Re: [R] Mixed sorting/ordering of strings acknowledging roman numerals?

David Winsemius Sun, 07 Sep 2014 20:49:05 -0700

On Sep 7, 2014, at 7:40 PM, Henrik Bengtsson wrote:

> Thank you David - it took me awhile to get back to this and dig into
> it.  It's clever to imitate gtools::mixedorder() as far as possible.
> A few comments:
> 
> 1. It took me a while to understand why you picked 3899 in your
> Roman-to-integer table; it's because roman(x) is NA for x > 3899.
> (BTW, in 'utils', there's utils:::.roman2numeric() which could be
> utilized, but it's currently internal.)
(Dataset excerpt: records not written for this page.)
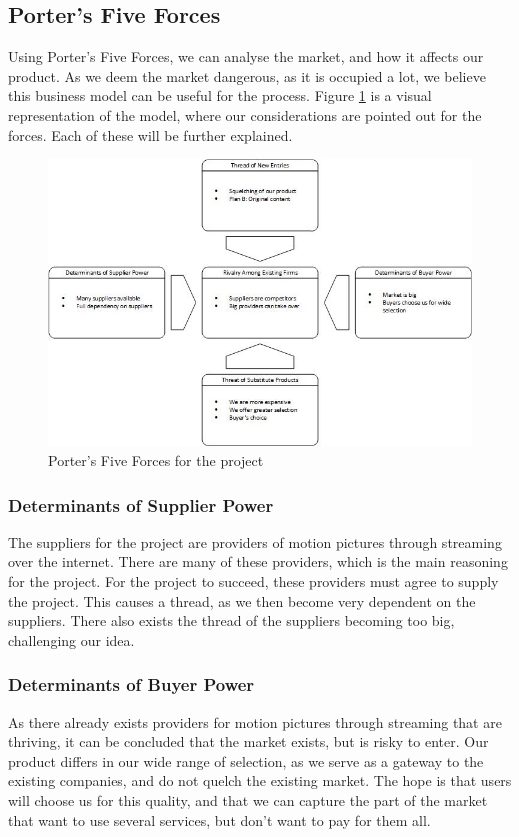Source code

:\subsection{Porter's Five Forces}

Using Porter's Five Forces, we can analyse the market, and how it affects our product. As we deem the market dangerous, as it is occupied a lot, we believe this business model can be useful for the process. Figure \ref{fig:five_forces} is a visual representation of the model, where our considerations are pointed out for the forces. Each of these will be further explained.

\begin{figure}[h]
    \begin{center}
        \includegraphics[scale=0.65]{./pics/five_forces}
        \caption{Porter's Five Forces for the project}
        \label{fig:five_forces}
    \end{center}
\end{figure}

\subsubsection*{Determinants of Supplier Power}
The suppliers for the project are providers of motion pictures through streaming over the internet. There are many of these providers, which is the main reasoning for the project. For the project to succeed, these providers must agree to supply the project. This causes a thread, as we then become very dependent on the suppliers. There also exists the thread of the suppliers becoming too big, challenging our idea.

\subsubsection*{Determinants of Buyer Power}
As there already exists providers for motion pictures through streaming that are thriving, it can be concluded that the market exists, but is risky to enter. Our product differs in our wide range of selection, as we serve as a gateway to the existing companies, and do not quelch the existing market. The hope is that users will choose us for this quality, and that we can capture the part of the market that want to use several services, but don't want to pay for them all.

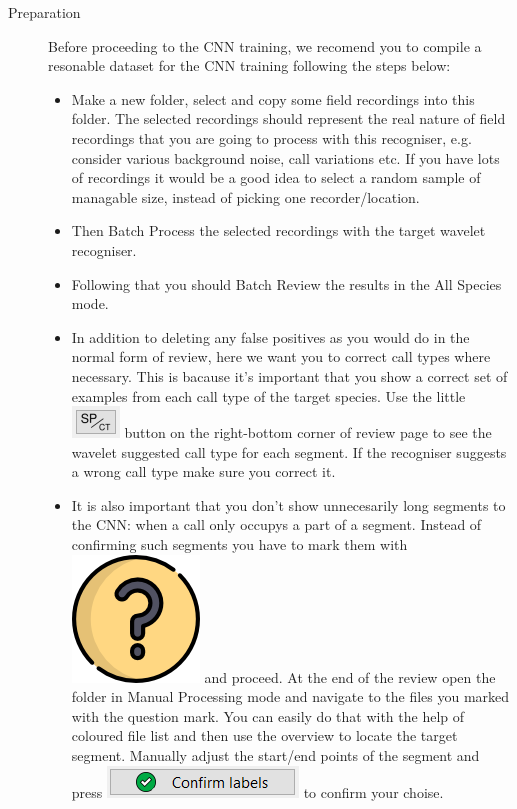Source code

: \documentclass{article}
\begin{document}
\begin{description}
\item[Preparation]Before proceeding to the CNN training, we recomend you to compile a resonable dataset for the CNN training following the steps below:
\begin{itemize}
\item Make a new folder, select and copy some field recordings into this folder. The selected recordings should represent the real nature of field recordings that you are going to process with this recogniser, e.g. consider various background noise, call variations etc. If you have lots of recordings it would be a good idea to select a random sample of managable size, instead of picking one recorder/location.
\item Then Batch Process the selected recordings with the target wavelet recogniser.
\item Following that you should Batch Review the results in the All Species mode. 
\item In addition to deleting any false positives as you would do in the normal form of review, here we want you to correct call types where necessary. This is bacause it's important that you show a correct set of examples from each call type of the target species. Use the little \includegraphics[scale=0.5]{Figs/SPCT} button on the right-bottom corner of review page to see the wavelet suggested call type for each segment. If the recogniser suggests a wrong call type make sure you correct it.
\item It is also important that you don't show unnecesarily long segments to the CNN: when a call only occupys a part of a segment. Instead of confirming such segments you have to mark them with \includegraphics[scale=0.025]{Figs/questionL} and proceed. At the end of the review open the folder in Manual Processing mode and navigate to the files you marked with the question mark. You can easily do that with the help of coloured file list and then use the overview to locate the target segment. Manually adjust the start/end points of the segment and press \includegraphics[scale=0.5]{Figs/confirmlabels} to confirm your choise.

\end{itemize}
\end{description}
\end{document}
Yes, that was the reason. I didn't think I needed a Roman-to-numeric function 
because I discovered the roman numbers were actually simple numeric vectors to 
which a class had been assigned and that it was the class-facilities that did 
all the work. The standard Ops functions were just acting on numeric vectors.

If one doesn't take care, their "romanity" can be lost:

> R <- as.roman(10^(0:4))
> R
[1] I    X    C    M    <NA>

> unclass(R)
[1]    1   10  100 1000   NA

> sum(R, na.rm=TRUE)
[1] 1111
> as.roman(sum(R, na.rm=TRUE))
[1] MCXI

> 
> 2. I think you forgot D=500 and M=1000.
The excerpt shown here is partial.